_EXERCISE DIRECTIONS_
Read the lines below and count those that have the word "root". Respond with the number only.

——————————

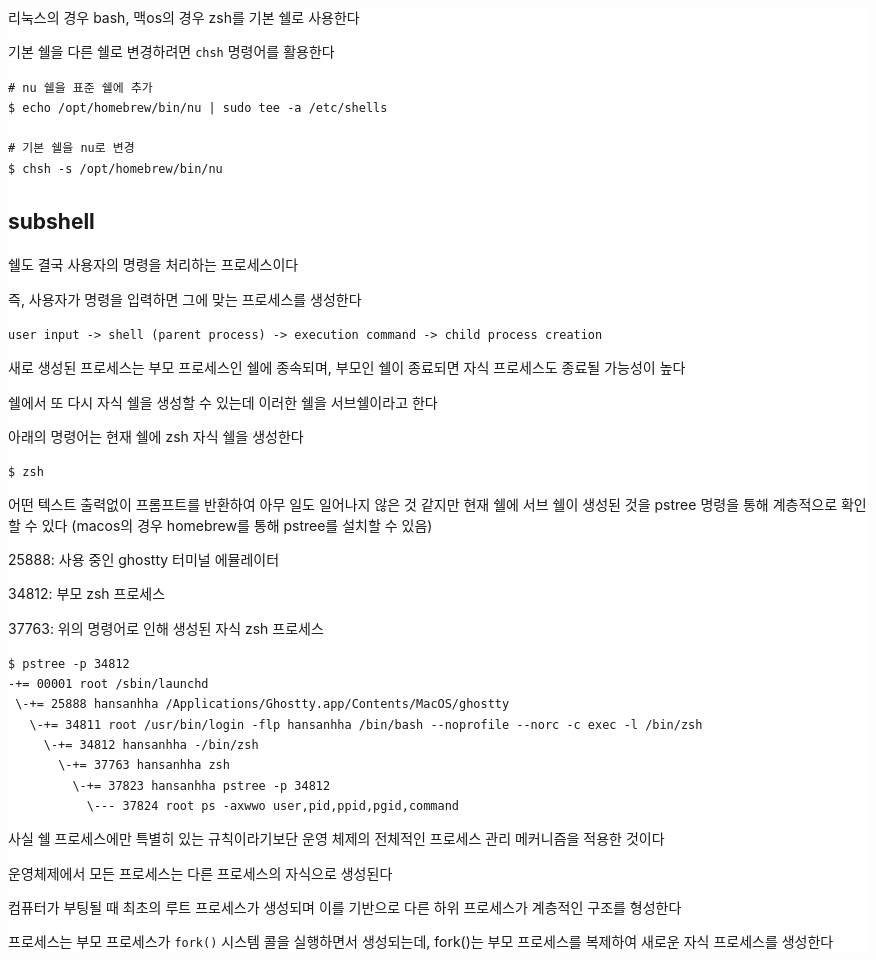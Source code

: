 리눅스의 경우 bash, 맥os의 경우 zsh를 기본 쉘로 사용한다

기본 쉘을 다른 쉘로 변경하려면 `chsh` 명령어를 활용한다

```shell
# nu 쉘을 표준 쉘에 추가
$ echo /opt/homebrew/bin/nu | sudo tee -a /etc/shells

# 기본 쉘을 nu로 변경
$ chsh -s /opt/homebrew/bin/nu
```


## subshell 

쉘도 결국 사용자의 명령을 처리하는 프로세스이다

즉, 사용자가 명령을 입력하면 그에 맞는 프로세스를 생성한다

```text
user input -> shell (parent process) -> execution command -> child process creation
```

새로 생성된 프로세스는 부모 프로세스인 쉘에 종속되며, 부모인 쉘이 종료되면 자식 프로세스도 종료될 가능성이 높다

쉘에서 또 다시 자식 쉘을 생성할 수 있는데 이러한 쉘을 서브쉘이라고 한다

아래의 명령어는 현재 쉘에 zsh 자식 쉘을 생성한다

```shell
$ zsh
```

어떤 텍스트 출력없이 프롬프트를 반환하여 아무 일도 일어나지 않은 것 같지만 현재 쉘에 서브 쉘이 생성된 것을 pstree 명령을 통해 계층적으로 확인할 수 있다 (macos의 경우 homebrew를 통해 pstree를 설치할 수 있음) 

25888: 사용 중인 ghostty 터미널 에뮬레이터

34812: 부모 zsh 프로세스

37763: 위의 명령어로 인해 생성된 자식 zsh 프로세스

```shell
$ pstree -p 34812
-+= 00001 root /sbin/launchd
 \-+= 25888 hansanhha /Applications/Ghostty.app/Contents/MacOS/ghostty
   \-+= 34811 root /usr/bin/login -flp hansanhha /bin/bash --noprofile --norc -c exec -l /bin/zsh
     \-+= 34812 hansanhha -/bin/zsh
       \-+= 37763 hansanhha zsh   
         \-+= 37823 hansanhha pstree -p 34812
           \--- 37824 root ps -axwwo user,pid,ppid,pgid,command
```

사실 쉘 프로세스에만 특별히 있는 규칙이라기보단 운영 체제의 전체적인 프로세스 관리 메커니즘을 적용한 것이다

운영체제에서 모든 프로세스는 다른 프로세스의 자식으로 생성된다

컴퓨터가 부팅될 때 최초의 루트 프로세스가 생성되며 이를 기반으로 다른 하위 프로세스가 계층적인 구조를 형성한다

프로세스는 부모 프로세스가 `fork()` 시스템 콜을 실행하면서 생성되는데, fork()는 부모 프로세스를 복제하여 새로운 자식 프로세스를 생성한다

——————————

_RESULT OF THE TASK_
3